Otóż, właściciele lokalnych francuskich portali informacyjnych zażądali od Google opłat…za możliwość wyświetlania w wynikach wyszukiwania linków do ich zawartości. Akcję wsparł francuski rząd, który zagroził amerykańskiemu gigantowi nałożeniem podatku na zyski osiągane przez Google z tytułu reklam, które są wyświetlane obok poszczególnych wyników wyszukiwania. Początkowo szefostwo Google próbowało bagatelizować problem, a nawet zagroziło, iż ich wyszukiwarka przestanie indeksować strony francuskich portali informacyjnych, co automatycznie oznaczałoby ich brak w wynikach wyszukiwania. Następnie jednak (należy domniemywać, że po dokładnych obliczeniach) Google mocno „spuściło z tonu”, zgadzając się w końcu na utworzenie specjalnego funduszu o którym była mowa na wstępie. Ponadto, amerykańska firma udostępniła dla francuskich portali informacyjnych swoją platformę reklamową na preferencyjnych warunkach.

Osiągniętym porozumieniem z Google nie omieszkał pochwalić się na Twitterze francuski prezydent Francois Hollande. Napisał, iż „Francja jest dumna z porozumienia, które jest pierwszym tego rodzaju porozumieniem na świecie”. Jak zauważył jeden z analityków z firmy Enders Analysis, cyt. „słowa prezydenta Francji mogą być prorocze. Google podpisując porozumienie stworzył precedens, który może uruchomić lawinę podobnych żądań na całym świecie”.

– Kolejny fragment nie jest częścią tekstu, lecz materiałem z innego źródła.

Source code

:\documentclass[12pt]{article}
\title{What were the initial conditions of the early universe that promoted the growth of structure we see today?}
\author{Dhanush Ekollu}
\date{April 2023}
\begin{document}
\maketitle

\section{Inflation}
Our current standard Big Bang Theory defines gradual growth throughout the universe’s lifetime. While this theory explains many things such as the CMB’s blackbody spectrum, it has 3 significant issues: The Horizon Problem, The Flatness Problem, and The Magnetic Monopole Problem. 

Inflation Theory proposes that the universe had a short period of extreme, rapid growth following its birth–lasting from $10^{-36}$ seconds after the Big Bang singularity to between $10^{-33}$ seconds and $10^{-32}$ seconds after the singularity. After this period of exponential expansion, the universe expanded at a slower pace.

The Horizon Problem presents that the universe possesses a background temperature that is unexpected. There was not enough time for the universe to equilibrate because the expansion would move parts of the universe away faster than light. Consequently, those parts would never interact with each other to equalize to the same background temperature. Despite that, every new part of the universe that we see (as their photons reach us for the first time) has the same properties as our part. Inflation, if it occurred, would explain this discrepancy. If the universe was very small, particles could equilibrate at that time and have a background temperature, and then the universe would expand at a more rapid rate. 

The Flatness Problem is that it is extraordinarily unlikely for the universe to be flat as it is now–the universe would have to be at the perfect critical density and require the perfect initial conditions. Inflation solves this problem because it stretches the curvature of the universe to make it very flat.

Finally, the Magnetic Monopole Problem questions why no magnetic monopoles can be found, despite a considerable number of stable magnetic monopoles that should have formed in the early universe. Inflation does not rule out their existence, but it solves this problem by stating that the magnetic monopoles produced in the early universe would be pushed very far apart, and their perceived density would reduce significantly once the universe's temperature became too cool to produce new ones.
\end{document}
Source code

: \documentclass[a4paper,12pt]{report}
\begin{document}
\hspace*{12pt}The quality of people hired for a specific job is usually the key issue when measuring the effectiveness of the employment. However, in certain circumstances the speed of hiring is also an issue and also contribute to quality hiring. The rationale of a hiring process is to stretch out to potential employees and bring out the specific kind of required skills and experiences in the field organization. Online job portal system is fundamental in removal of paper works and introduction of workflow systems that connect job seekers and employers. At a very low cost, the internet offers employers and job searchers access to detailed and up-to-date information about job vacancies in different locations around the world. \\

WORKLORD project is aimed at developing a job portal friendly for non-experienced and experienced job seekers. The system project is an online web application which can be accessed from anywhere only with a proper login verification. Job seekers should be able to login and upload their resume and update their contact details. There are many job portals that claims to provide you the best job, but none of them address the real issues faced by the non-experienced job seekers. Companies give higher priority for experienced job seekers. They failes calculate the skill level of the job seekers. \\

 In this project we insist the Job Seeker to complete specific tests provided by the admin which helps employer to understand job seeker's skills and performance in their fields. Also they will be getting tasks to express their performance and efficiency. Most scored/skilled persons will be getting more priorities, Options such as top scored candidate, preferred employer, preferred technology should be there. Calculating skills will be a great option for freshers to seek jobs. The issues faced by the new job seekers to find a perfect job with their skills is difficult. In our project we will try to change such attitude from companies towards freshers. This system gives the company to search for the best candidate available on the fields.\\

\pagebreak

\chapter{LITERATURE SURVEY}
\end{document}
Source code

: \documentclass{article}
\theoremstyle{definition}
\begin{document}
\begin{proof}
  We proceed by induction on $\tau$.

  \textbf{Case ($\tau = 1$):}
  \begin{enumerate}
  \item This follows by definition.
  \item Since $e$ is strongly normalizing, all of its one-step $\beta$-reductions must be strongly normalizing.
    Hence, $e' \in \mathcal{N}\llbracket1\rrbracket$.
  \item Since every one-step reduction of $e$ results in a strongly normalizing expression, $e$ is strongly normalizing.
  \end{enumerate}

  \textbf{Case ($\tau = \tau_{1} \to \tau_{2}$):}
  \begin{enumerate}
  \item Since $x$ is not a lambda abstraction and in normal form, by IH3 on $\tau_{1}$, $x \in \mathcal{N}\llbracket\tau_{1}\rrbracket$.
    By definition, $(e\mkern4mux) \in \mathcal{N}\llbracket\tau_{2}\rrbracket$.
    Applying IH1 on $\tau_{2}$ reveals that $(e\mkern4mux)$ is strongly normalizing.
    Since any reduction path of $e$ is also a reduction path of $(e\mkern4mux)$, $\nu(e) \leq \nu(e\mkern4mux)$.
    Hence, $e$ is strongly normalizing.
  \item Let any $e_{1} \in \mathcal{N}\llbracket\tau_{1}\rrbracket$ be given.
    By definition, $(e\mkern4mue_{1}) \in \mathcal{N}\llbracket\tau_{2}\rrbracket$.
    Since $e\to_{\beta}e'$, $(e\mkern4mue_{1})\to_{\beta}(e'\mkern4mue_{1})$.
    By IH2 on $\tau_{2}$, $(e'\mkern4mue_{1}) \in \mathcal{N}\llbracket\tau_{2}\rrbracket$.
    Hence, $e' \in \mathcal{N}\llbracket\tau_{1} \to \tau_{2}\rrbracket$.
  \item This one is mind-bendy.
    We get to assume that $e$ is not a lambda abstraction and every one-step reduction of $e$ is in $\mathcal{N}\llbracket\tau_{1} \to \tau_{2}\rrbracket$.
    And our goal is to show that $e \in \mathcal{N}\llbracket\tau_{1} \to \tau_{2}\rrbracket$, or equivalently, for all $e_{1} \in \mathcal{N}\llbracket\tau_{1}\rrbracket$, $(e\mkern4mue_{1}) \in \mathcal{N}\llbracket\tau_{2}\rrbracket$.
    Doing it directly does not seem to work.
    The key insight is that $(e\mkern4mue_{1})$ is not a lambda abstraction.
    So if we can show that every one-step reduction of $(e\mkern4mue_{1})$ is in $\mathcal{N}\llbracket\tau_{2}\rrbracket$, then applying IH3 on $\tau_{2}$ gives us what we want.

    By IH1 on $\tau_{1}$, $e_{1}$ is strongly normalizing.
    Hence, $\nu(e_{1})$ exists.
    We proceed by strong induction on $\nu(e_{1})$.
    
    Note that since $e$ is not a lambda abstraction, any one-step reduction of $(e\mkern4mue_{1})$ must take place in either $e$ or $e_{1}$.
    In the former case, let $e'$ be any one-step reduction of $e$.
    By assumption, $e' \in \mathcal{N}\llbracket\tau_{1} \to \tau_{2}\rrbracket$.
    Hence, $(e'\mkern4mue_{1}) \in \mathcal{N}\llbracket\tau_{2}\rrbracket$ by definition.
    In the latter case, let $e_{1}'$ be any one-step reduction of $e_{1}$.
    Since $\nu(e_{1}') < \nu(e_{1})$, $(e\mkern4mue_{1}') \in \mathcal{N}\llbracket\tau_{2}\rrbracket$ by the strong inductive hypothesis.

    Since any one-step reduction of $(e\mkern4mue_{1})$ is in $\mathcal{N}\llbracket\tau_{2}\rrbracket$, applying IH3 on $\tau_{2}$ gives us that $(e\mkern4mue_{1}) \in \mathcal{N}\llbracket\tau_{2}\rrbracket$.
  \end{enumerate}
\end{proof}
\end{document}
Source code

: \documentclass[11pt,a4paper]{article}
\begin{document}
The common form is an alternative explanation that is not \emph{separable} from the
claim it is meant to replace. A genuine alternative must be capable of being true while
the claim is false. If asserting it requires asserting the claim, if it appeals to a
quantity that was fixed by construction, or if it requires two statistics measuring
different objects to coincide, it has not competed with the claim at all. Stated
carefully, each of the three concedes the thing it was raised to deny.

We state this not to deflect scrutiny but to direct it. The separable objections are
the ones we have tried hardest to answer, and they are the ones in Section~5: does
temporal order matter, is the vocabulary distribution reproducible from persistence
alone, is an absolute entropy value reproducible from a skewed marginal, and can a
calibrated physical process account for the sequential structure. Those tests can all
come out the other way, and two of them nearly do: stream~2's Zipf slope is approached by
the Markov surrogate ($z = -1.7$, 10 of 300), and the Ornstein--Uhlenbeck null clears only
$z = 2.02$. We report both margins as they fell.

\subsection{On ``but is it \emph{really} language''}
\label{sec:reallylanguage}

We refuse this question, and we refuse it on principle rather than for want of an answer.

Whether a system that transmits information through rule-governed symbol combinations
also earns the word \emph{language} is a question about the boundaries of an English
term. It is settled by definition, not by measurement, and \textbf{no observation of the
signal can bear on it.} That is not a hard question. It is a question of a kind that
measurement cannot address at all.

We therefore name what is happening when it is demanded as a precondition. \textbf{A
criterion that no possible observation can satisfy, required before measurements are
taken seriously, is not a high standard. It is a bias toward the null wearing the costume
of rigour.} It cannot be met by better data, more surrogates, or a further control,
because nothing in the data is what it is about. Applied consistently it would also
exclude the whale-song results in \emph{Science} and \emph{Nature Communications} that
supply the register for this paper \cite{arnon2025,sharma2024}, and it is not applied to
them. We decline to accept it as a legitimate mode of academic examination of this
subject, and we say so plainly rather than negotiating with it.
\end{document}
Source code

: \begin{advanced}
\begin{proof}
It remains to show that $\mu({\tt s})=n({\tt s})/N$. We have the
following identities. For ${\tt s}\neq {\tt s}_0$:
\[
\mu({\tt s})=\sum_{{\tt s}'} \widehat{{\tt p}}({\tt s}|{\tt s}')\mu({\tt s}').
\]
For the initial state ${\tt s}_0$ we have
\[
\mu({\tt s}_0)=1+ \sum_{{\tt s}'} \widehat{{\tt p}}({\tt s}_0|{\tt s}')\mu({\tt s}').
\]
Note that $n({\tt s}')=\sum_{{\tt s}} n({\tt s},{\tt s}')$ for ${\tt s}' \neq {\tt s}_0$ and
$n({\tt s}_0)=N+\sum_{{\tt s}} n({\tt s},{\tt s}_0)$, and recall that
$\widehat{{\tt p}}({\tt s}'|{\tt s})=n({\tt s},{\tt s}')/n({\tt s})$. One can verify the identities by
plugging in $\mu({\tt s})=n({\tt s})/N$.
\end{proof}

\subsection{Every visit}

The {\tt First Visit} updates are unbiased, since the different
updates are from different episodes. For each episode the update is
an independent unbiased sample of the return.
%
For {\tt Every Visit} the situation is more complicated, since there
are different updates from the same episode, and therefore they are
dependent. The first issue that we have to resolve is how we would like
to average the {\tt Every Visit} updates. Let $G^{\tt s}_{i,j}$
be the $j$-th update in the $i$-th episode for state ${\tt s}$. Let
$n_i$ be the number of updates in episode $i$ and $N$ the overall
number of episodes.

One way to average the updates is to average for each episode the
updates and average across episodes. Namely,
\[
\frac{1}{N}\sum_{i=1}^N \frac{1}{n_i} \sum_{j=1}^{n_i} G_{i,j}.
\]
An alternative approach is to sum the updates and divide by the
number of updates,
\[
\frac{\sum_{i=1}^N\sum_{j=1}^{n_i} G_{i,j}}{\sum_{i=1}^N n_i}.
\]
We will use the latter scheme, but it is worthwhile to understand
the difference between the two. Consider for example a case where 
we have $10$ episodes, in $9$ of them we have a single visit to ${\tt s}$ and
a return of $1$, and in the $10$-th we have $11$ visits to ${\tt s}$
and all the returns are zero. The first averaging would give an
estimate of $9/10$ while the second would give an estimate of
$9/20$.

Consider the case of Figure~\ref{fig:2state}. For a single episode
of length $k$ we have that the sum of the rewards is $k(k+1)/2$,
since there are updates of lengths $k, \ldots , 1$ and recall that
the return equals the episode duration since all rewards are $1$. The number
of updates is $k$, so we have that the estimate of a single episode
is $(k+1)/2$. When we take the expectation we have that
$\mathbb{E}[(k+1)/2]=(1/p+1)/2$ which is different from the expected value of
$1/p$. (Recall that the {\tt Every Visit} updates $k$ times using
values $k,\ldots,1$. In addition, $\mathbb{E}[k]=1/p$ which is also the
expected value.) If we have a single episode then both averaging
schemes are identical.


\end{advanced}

Wypada zgodzić się ze słowami analityka z Enders Analysis. Z drugiej jednak strony trudno przypuszczać, aby szefowie Google nie byli świadomi tego zagrożenia. Należy stąd wnosić, że bardziej się jednak opłaca podzielić zyskami z osiąganych reklam, niż iść na wojnę ze społecznością internetową.